But even in a legitimate sport like mixed martial arts, the desire for narrative can influence decisions. While the results of matches aren’t fixed, the media and advertising machine surrounding MMA are there to try and produce the best narratives they can, either by using what’s there or cooking up some controversy. That’s because they know that narratives make people care. Athletes will be brought out to drum up a sense of animosity between the two. Is it real? Is it fake? Does it matter if it sells tickets? A guy like Conor McGregor, who’s naturally antagonistic but also an amazing fighter, puts butts in seats. People are eager to see him be on either the giving or receiving end of an ass-kicking.

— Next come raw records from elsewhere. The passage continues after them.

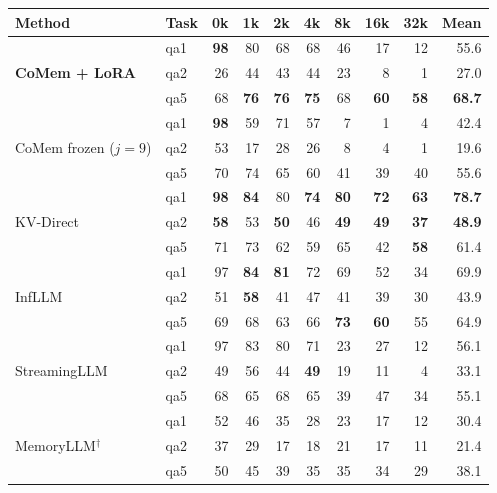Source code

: \begin{table}[!htbp]
\centering
\small
\setlength{\tabcolsep}{3pt}
\begin{tabular}{@{}llrrrrrrrr@{}}
\toprule
\textbf{Method} & \textbf{Task}
& \textbf{0k} & \textbf{1k} & \textbf{2k} & \textbf{4k}
& \textbf{8k} & \textbf{16k} & \textbf{32k} & \textbf{Mean} \\
\midrule
\multirow{3}{*}{\textbf{CoMem + LoRA}}
& qa1 & \textbf{98} & 80 & 68 & 68 & 46 & 17 & 12 & 55.6 \\
& qa2 & 26 & 44 & 43 & 44 & 23 & 8 & 1 & 27.0 \\
& qa5 & 68 & \textbf{76} & \textbf{76} & \textbf{75}
      & 68 & \textbf{60} & \textbf{58} & \textbf{68.7} \\
\midrule
\multirow{3}{*}{CoMem frozen ($j{=}9$)}
& qa1 & \textbf{98} & 59 & 71 & 57 & 7 & 1 & 4 & 42.4 \\
& qa2 & 53 & 17 & 28 & 26 & 8 & 4 & 1 & 19.6 \\
& qa5 & 70 & 74 & 65 & 60 & 41 & 39 & 40 & 55.6 \\
\midrule
\multirow{3}{*}{KV-Direct}
& qa1 & \textbf{98} & \textbf{84} & 80 & \textbf{74}
      & \textbf{80} & \textbf{72} & \textbf{63} & \textbf{78.7} \\
& qa2 & \textbf{58} & 53 & \textbf{50} & 46
      & \textbf{49} & \textbf{49} & \textbf{37} & \textbf{48.9} \\
& qa5 & 71 & 73 & 62 & 59 & 65 & 42 & \textbf{58} & 61.4 \\
\midrule
\multirow{3}{*}{InfLLM}
& qa1 & 97 & \textbf{84} & \textbf{81} & 72 & 69 & 52 & 34 & 69.9 \\
& qa2 & 51 & \textbf{58} & 41 & 47 & 41 & 39 & 30 & 43.9 \\
& qa5 & 69 & 68 & 63 & 66 & \textbf{73} & \textbf{60} & 55 & 64.9 \\
\midrule
\multirow{3}{*}{StreamingLLM}
& qa1 & 97 & 83 & 80 & 71 & 23 & 27 & 12 & 56.1 \\
& qa2 & 49 & 56 & 44 & \textbf{49} & 19 & 11 & 4 & 33.1 \\
& qa5 & 68 & 65 & 68 & 65 & 39 & 47 & 34 & 55.1 \\
\midrule
\multirow{3}{*}{MemoryLLM$^{\dagger}$}
& qa1 & 52 & 46 & 35 & 28 & 23 & 17 & 12 & 30.4 \\
& qa2 & 37 & 29 & 17 & 18 & 21 & 17 & 11 & 21.4 \\
& qa5 & 50 & 45 & 39 & 35 & 35 & 34 & 29 & 38.1 \\

\end{tabular}
\end{table}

At the same time, leaving things to chance can be scary for those who have substantial amounts of money riding on the success of their investment. Conor McGregor is in some ways the ideal, but he also has a tendency to get himself in trouble and make the UFC look bad in the process. One can even compare those blunders to the number of players caught blurting out racial slurs onstream. Just because someone’s a winner doesn’t mean they’re a good spokesperson, especially if they have no media training and are just kids plucked out of online lobbies and given an environment to train in. When there are so many variables at play where something can go wrong—quality of the game itself, image of competitive gaming to the outside world, the perception of “nerds”—it’s understandable (though not immune to criticism) why teams, tournaments, and organizations would want to control what they can.

The divide between FGC and esports, or the perception of it, has largely to do with community vs. respectability. The former looks inwards, and believes that having a solid core, a group of passionate players who can weather any storm together through a love of competition, is paramount. The latter looks outwards, and aims to establish itself as a permanent fixture in the world, something that cannot die because it has the size and backing to keep it going forever. The two are not irreconcilable, but finding a balance (if a balance is desired at all) requires parties that can trust each other to not abandon the other side’s principles.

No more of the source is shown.